----- GIVEN DATA -----

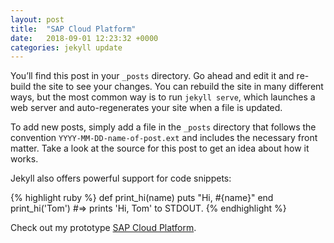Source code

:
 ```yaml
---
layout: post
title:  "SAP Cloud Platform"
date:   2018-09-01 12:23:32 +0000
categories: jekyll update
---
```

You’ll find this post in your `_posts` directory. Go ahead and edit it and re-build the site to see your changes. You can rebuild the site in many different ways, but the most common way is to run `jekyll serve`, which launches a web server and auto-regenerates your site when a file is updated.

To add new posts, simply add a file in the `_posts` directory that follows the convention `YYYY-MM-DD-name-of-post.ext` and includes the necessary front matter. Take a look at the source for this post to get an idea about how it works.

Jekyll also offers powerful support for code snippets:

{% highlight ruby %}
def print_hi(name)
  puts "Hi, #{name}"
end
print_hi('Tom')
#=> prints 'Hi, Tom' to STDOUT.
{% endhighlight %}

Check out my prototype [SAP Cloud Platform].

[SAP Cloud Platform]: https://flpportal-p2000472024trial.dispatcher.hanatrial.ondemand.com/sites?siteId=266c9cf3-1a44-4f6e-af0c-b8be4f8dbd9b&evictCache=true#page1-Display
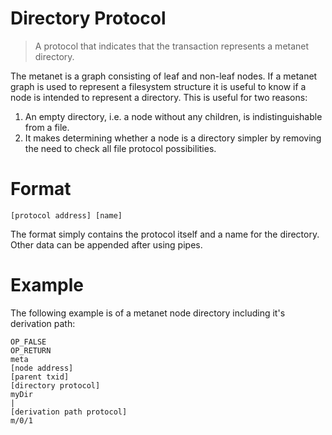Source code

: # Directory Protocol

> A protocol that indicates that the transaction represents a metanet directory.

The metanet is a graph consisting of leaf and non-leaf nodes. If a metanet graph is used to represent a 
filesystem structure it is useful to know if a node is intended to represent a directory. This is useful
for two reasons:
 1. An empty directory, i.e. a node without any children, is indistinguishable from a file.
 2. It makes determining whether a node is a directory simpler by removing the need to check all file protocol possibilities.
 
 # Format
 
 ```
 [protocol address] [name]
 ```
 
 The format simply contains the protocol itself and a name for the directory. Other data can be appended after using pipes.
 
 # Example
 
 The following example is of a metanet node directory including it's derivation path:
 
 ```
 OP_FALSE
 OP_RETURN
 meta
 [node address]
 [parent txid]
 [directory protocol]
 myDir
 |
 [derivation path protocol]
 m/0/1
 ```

-----
----- GIVEN DATA -----

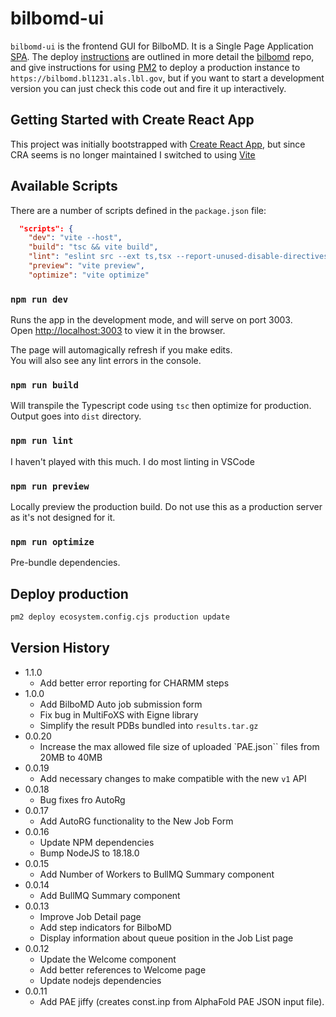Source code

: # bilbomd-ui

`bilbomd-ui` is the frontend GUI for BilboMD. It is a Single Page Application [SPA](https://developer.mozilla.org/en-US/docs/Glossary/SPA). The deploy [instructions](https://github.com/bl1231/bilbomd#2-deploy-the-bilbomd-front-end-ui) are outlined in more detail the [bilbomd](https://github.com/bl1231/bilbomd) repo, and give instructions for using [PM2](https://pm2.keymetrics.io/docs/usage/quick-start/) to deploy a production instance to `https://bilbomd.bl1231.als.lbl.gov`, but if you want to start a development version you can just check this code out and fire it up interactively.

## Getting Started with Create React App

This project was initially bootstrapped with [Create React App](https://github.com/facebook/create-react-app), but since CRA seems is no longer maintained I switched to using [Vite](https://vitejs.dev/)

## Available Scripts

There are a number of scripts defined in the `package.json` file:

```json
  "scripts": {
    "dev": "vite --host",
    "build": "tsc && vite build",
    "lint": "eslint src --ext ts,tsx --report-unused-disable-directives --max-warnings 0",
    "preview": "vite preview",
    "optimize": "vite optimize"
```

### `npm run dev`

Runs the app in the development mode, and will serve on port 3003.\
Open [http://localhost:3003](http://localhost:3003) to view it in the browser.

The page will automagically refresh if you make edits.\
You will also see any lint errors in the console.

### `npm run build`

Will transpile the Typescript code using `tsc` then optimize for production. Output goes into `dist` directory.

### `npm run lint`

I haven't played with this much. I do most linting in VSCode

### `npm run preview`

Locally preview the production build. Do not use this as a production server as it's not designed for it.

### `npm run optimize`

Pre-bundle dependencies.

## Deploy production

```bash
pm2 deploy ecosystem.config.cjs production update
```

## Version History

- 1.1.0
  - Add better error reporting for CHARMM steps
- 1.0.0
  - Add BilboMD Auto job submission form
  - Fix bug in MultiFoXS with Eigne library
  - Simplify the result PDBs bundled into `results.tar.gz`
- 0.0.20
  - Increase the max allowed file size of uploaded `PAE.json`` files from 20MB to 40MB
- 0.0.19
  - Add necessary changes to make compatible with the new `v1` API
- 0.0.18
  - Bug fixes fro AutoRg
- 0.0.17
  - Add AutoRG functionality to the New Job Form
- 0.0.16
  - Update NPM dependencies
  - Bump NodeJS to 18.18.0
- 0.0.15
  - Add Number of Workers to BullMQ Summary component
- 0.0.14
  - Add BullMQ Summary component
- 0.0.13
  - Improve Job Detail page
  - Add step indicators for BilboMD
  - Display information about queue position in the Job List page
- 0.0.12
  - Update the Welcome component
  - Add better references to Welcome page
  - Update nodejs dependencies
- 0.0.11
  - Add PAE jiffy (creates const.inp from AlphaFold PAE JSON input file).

-----

*TASK STATEMENT*: Of all the entries above, how many lines contain "Display"? Give the number alone.

*SOLUTION TO THIS PROBLEM*: 2